Why can’t we embrace the achievements of the Indian diaspora?

An interesting discussion broke out when Prof. Sriram posted the news of Prof. Nitin Nohria being appointed as the new dean at the Harvard Business School. I thought an emotion-laden argument to be rebutted.

we feel proud when ‘one of us’ heads foreign organisations. is it because we feel accepted by the erstwhile colonists? Is that very stark, dark, harsh truth that a new appointment at IIM or even ICT, a story equally interesting, equally filled with strife and overcoming barriers, doesn’t make the newspapers. We identity with Dr. Nohria as one of us. He inspires us. We talk about him. We put his news on our fb walls. Not because he is dean of a business school. But its Harvard, oh and a phd from MIT an indian who has been tendered global acceptance as one endowed with intelligence. Are we still insecure?  How many shilpa shetty’s winning Big Brother UKs will make the headlines. Why can’t we look within ourselves to seek inspiration. Maybe, that’s why indian’s loose a handsome chunk of its talent to countries like the US. Coz u may be smart, but hey, do u have a degree from harvard? only then, are we talking.

but it us who appreciate HBS more than an IIM-A (getting into which is def more difficult)

Americans were not our colonists.

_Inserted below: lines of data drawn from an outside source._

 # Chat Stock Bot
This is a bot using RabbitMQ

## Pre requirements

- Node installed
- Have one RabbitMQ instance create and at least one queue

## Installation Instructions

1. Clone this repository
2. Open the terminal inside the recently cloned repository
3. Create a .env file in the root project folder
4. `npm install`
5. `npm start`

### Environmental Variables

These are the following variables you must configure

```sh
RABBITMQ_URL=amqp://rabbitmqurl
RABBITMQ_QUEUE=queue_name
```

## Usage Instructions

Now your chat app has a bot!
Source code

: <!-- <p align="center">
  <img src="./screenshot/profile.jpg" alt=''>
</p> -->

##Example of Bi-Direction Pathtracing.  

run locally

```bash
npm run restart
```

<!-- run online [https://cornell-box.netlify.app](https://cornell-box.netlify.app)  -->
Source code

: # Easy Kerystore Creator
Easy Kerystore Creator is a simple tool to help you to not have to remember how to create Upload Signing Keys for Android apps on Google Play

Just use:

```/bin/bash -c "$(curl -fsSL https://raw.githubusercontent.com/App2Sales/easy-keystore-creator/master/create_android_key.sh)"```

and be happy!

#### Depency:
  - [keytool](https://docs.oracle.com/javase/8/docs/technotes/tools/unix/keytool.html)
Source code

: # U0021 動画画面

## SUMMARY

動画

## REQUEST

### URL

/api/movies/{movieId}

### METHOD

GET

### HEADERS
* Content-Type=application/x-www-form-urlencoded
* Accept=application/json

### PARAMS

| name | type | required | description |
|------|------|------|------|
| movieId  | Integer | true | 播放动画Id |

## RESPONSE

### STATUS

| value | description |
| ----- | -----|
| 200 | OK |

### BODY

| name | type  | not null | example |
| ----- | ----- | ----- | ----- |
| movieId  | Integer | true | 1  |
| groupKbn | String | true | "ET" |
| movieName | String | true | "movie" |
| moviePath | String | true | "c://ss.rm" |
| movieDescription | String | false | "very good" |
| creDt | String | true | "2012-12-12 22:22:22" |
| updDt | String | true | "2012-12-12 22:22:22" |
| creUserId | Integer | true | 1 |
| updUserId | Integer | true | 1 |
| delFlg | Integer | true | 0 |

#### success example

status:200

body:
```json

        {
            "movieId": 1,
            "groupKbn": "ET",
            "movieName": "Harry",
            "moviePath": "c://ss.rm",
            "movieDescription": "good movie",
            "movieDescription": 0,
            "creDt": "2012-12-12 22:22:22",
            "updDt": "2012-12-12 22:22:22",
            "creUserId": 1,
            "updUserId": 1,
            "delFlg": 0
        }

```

The fact that an Indian genius has been recognised in a place full of geniuses is the achievement we are glad to hear. We are not trying to feel accepted but simply proud that someone has achieved it and someday even we can.

Where is the novelty in an Indian heading an Indian institute? And it does make a story, just not the front page. It’s how the media works because that’s how people consume information. Of course, if a foreigner became a head of an institute, it will attract the media but the reaction of us Indians would be hostile. We will question the decision of the institute. Could they not find an able Indian to do the same job? This sort of ill-suited patriotism makes no sense to me.

Someone pointed out correctly that “even if getting into IIMA is 1000x difficult than to get into HBS, it is sheer numbers…its the quality of candidates competing for the position that matters. Merit is EVERYTHING”

And this brings me to my real problem. Although, meritocracy can exist only in a Utopian world, US & UK are so much more meritocratic than India. No one seems to argue that so many of the geniuses in the Indian diaspora would not have made it had they stayed in India. It isn’t fair to condemn the people who took up opportunities to achieve something away from their country. Why is it wrong to achieve something for humanity (Venky’s Nobel prize)? Do we have to be patriotic ALL the time and work only for India? Our problems are not going to go away by attacking these people.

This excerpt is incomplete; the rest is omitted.